◆ Assignment:
Below are records; repeat them all exactly.

◆ Material to process:
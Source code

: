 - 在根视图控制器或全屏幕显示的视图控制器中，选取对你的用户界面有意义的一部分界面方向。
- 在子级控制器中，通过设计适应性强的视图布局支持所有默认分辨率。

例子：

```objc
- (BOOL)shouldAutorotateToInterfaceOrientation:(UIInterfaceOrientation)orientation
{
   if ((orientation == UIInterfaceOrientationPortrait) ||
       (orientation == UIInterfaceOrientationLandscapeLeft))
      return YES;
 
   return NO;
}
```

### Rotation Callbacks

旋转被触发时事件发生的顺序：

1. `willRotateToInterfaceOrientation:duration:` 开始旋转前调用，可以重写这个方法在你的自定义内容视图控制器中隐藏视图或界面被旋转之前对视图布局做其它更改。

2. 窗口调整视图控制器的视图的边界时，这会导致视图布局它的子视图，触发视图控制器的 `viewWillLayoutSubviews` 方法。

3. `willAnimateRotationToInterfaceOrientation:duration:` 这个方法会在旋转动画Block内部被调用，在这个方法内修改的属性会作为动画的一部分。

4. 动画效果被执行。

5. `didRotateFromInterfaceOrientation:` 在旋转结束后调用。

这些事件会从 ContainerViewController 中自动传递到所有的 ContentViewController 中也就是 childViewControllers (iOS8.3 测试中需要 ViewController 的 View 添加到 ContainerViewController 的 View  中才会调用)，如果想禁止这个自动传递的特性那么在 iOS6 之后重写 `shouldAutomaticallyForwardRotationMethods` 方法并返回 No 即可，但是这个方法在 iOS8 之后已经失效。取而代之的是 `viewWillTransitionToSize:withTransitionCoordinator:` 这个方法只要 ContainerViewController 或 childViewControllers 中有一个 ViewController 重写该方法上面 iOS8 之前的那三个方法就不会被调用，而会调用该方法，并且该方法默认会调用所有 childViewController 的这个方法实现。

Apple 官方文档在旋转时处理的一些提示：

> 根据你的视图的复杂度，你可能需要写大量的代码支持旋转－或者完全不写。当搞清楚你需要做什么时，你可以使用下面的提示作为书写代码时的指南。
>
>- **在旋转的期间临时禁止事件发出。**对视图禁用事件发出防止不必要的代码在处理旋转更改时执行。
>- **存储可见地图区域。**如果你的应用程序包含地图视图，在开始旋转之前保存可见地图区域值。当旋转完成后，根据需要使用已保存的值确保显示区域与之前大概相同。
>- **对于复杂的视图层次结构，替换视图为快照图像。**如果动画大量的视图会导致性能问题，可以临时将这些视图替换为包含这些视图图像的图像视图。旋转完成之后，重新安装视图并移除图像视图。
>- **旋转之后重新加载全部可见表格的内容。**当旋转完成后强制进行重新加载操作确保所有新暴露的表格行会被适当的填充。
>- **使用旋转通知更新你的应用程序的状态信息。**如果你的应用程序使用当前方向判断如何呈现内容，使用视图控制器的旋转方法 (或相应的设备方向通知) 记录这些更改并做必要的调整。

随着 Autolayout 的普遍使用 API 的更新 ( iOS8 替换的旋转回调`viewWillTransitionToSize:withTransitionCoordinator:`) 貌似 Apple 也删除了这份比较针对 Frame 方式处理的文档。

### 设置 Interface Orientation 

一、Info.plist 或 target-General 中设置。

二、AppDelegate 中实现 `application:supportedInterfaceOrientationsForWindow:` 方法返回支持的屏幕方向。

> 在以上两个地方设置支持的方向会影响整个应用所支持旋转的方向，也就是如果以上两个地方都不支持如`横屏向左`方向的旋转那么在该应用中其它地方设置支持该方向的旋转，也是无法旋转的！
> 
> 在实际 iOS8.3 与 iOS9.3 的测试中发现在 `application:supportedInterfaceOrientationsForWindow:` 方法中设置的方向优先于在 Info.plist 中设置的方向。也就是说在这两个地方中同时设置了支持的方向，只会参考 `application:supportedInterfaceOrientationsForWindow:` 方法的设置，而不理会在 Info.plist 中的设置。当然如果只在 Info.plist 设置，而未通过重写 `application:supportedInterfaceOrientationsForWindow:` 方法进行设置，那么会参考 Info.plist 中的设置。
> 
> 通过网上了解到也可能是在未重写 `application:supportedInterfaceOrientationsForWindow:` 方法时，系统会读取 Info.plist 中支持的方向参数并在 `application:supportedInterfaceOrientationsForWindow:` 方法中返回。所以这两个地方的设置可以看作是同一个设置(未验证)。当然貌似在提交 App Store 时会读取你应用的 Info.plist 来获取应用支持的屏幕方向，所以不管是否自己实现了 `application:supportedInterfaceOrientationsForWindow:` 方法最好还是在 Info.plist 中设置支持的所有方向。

◆ Exercise output:
Source code

: - 在根视图控制器或全屏幕显示的视图控制器中，选取对你的用户界面有意义的一部分界面方向。
- 在子级控制器中，通过设计适应性强的视图布局支持所有默认分辨率。

例子：

```objc
- (BOOL)shouldAutorotateToInterfaceOrientation:(UIInterfaceOrientation)orientation
{
   if ((orientation == UIInterfaceOrientationPortrait) ||
       (orientation == UIInterfaceOrientationLandscapeLeft))
      return YES;
 
   return NO;
}
```

### Rotation Callbacks

旋转被触发时事件发生的顺序：

1. `willRotateToInterfaceOrientation:duration:` 开始旋转前调用，可以重写这个方法在你的自定义内容视图控制器中隐藏视图或界面被旋转之前对视图布局做其它更改。

2. 窗口调整视图控制器的视图的边界时，这会导致视图布局它的子视图，触发视图控制器的 `viewWillLayoutSubviews` 方法。

3. `willAnimateRotationToInterfaceOrientation:duration:` 这个方法会在旋转动画Block内部被调用，在这个方法内修改的属性会作为动画的一部分。

4. 动画效果被执行。

5. `didRotateFromInterfaceOrientation:` 在旋转结束后调用。

这些事件会从 ContainerViewController 中自动传递到所有的 ContentViewController 中也就是 childViewControllers (iOS8.3 测试中需要 ViewController 的 View 添加到 ContainerViewController 的 View  中才会调用)，如果想禁止这个自动传递的特性那么在 iOS6 之后重写 `shouldAutomaticallyForwardRotationMethods` 方法并返回 No 即可，但是这个方法在 iOS8 之后已经失效。取而代之的是 `viewWillTransitionToSize:withTransitionCoordinator:` 这个方法只要 ContainerViewController 或 childViewControllers 中有一个 ViewController 重写该方法上面 iOS8 之前的那三个方法就不会被调用，而会调用该方法，并且该方法默认会调用所有 childViewController 的这个方法实现。

Apple 官方文档在旋转时处理的一些提示：

> 根据你的视图的复杂度，你可能需要写大量的代码支持旋转－或者完全不写。当搞清楚你需要做什么时，你可以使用下面的提示作为书写代码时的指南。
>
>- **在旋转的期间临时禁止事件发出。**对视图禁用事件发出防止不必要的代码在处理旋转更改时执行。
>- **存储可见地图区域。**如果你的应用程序包含地图视图，在开始旋转之前保存可见地图区域值。当旋转完成后，根据需要使用已保存的值确保显示区域与之前大概相同。
>- **对于复杂的视图层次结构，替换视图为快照图像。**如果动画大量的视图会导致性能问题，可以临时将这些视图替换为包含这些视图图像的图像视图。旋转完成之后，重新安装视图并移除图像视图。
>- **旋转之后重新加载全部可见表格的内容。**当旋转完成后强制进行重新加载操作确保所有新暴露的表格行会被适当的填充。
>- **使用旋转通知更新你的应用程序的状态信息。**如果你的应用程序使用当前方向判断如何呈现内容，使用视图控制器的旋转方法 (或相应的设备方向通知) 记录这些更改并做必要的调整。

随着 Autolayout 的普遍使用 API 的更新 ( iOS8 替换的旋转回调`viewWillTransitionToSize:withTransitionCoordinator:`) 貌似 Apple 也删除了这份比较针对 Frame 方式处理的文档。

### 设置 Interface Orientation 

一、Info.plist 或 target-General 中设置。

二、AppDelegate 中实现 `application:supportedInterfaceOrientationsForWindow:` 方法返回支持的屏幕方向。

> 在以上两个地方设置支持的方向会影响整个应用所支持旋转的方向，也就是如果以上两个地方都不支持如`横屏向左`方向的旋转那么在该应用中其它地方设置支持该方向的旋转，也是无法旋转的！
> 
> 在实际 iOS8.3 与 iOS9.3 的测试中发现在 `application:supportedInterfaceOrientationsForWindow:` 方法中设置的方向优先于在 Info.plist 中设置的方向。也就是说在这两个地方中同时设置了支持的方向，只会参考 `application:supportedInterfaceOrientationsForWindow:` 方法的设置，而不理会在 Info.plist 中的设置。当然如果只在 Info.plist 设置，而未通过重写 `application:supportedInterfaceOrientationsForWindow:` 方法进行设置，那么会参考 Info.plist 中的设置。
> 
> 通过网上了解到也可能是在未重写 `application:supportedInterfaceOrientationsForWindow:` 方法时，系统会读取 Info.plist 中支持的方向参数并在 `application:supportedInterfaceOrientationsForWindow:` 方法中返回。所以这两个地方的设置可以看作是同一个设置(未验证)。当然貌似在提交 App Store 时会读取你应用的 Info.plist 来获取应用支持的屏幕方向，所以不管是否自己实现了 `application:supportedInterfaceOrientationsForWindow:` 方法最好还是在 Info.plist 中设置支持的所有方向。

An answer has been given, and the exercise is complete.